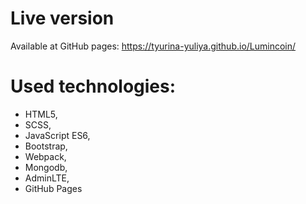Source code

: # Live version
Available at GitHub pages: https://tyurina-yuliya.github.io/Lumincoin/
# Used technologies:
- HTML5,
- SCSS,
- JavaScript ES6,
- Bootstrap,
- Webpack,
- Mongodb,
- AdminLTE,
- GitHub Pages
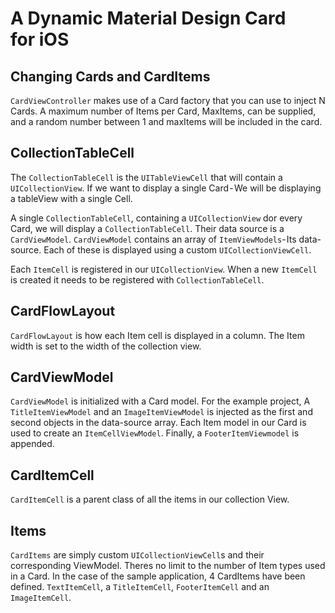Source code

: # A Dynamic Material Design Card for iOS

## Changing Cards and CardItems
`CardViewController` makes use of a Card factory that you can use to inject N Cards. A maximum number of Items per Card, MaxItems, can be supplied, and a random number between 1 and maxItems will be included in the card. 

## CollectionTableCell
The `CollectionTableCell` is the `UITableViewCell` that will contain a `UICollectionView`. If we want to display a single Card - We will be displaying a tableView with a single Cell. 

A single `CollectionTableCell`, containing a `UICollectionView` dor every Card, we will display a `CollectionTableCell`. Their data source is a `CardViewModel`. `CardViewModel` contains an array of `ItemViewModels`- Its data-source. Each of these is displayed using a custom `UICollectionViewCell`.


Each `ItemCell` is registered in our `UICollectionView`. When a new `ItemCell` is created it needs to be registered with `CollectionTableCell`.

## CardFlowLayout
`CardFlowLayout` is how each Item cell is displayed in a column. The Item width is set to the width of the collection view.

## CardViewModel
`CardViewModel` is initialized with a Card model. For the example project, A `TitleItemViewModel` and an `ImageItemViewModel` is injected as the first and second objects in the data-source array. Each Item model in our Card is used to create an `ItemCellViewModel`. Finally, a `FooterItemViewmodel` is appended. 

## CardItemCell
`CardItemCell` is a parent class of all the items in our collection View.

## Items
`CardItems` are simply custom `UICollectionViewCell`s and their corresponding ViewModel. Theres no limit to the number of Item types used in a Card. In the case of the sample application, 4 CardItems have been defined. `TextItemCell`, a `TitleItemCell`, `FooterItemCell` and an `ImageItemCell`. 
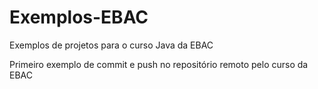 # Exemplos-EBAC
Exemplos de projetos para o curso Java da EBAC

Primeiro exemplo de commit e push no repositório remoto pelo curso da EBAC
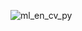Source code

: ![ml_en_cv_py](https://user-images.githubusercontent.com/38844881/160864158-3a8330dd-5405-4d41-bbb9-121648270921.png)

_Exercise aim:_ Only the number should be given: how many lines in the data contain the string "Cards".

_Response:_ 2